If someone reports to you, you need to know what the most important meeting of the week is. In management parlance, this is the "one-on-one", "one-to-one", or simply, the "1:1". It surprises me when team leaders (who have been doing this longer than I have) do not set aside the requisite dedicated time to touch base with their individual team members. It surprises me further when I come to learn how many managers do not see the value of it, or even know how to hold one.
The 1:1 is for your reports, not you.
The 1:1 is not for you to blather on about how you'd like more work done. It's for you to shut up and listen.
It is not for you to ask for more, it is for you to give guidance, support and help. It is you saying "Just checking in, how are things? Any challenges? How can I help you succeed?"

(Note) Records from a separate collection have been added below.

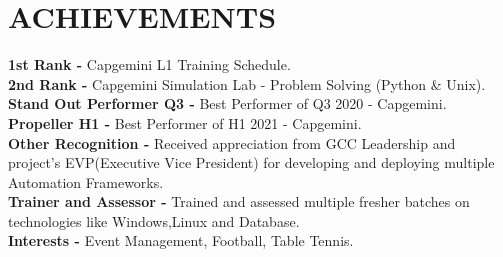 \documentclass[letterpaper,11pt]{article}
\begin{document}
\section{ACHIEVEMENTS}
 \begin{itemize}[leftmargin=0in, label={}]
    \small{\item{
    \textbf{1st Rank -} {Capgemini L1 Training Schedule.} \vspace{2pt} \\
    \textbf{2nd Rank -} {Capgemini Simulation Lab - Problem Solving (Python \& Unix).} \vspace{2pt} \\
    \textbf{Stand Out Performer Q3 -} {Best Performer of Q3 2020 - Capgemini.} \vspace{2pt} \\
    \textbf{Propeller H1 -} {Best Performer of H1 2021 - Capgemini.} \vspace{2pt} \\
    \textbf{Other Recognition -} {Received appreciation from GCC Leadership and project's EVP(Executive Vice President) for developing and deploying multiple Automation Frameworks.} \vspace{2pt} \\
    \textbf{Trainer and Assessor -} {Trained and assessed multiple fresher batches on technologies like Windows,Linux and Database.} \vspace{2pt} \\
    \textbf{Interests -} {Event Management, Football, Table Tennis.} \vspace{2pt} \\
    }
    }
 \end{itemize}
\end{document}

The 1:1 is not for getting the status of a project (different meeting). It's for getting the mental state of your people.
The 1:1 is the single best way to build trust and respect with your team, because it reminds them you care about their state. As we move toward more remote and hybrid work, the 1:1 becomes that much more important than it was in "the before times." You used to be able to a get a read on your team by observing body language, hearing tone of voice, and noting incongruity between perceived excitement and actual excitement. All that information is gone when you are reduced to communicating via email or Slack.
Managing a highly successful team is tending a garden. You can't just plant seeds and walk away. Seeds require concerted, consistent attention. Without that focused attention, you do not have a garden...you have a desert.
At Wrapmate, I care deeply about my team and am actively invested in their success. They know this. Not because I quote articles from HBR.org. Not because of motivational accessories. Not because I point to productivity charts on a cumulative flow diagram.
They know this because I tell them in their 1:1s.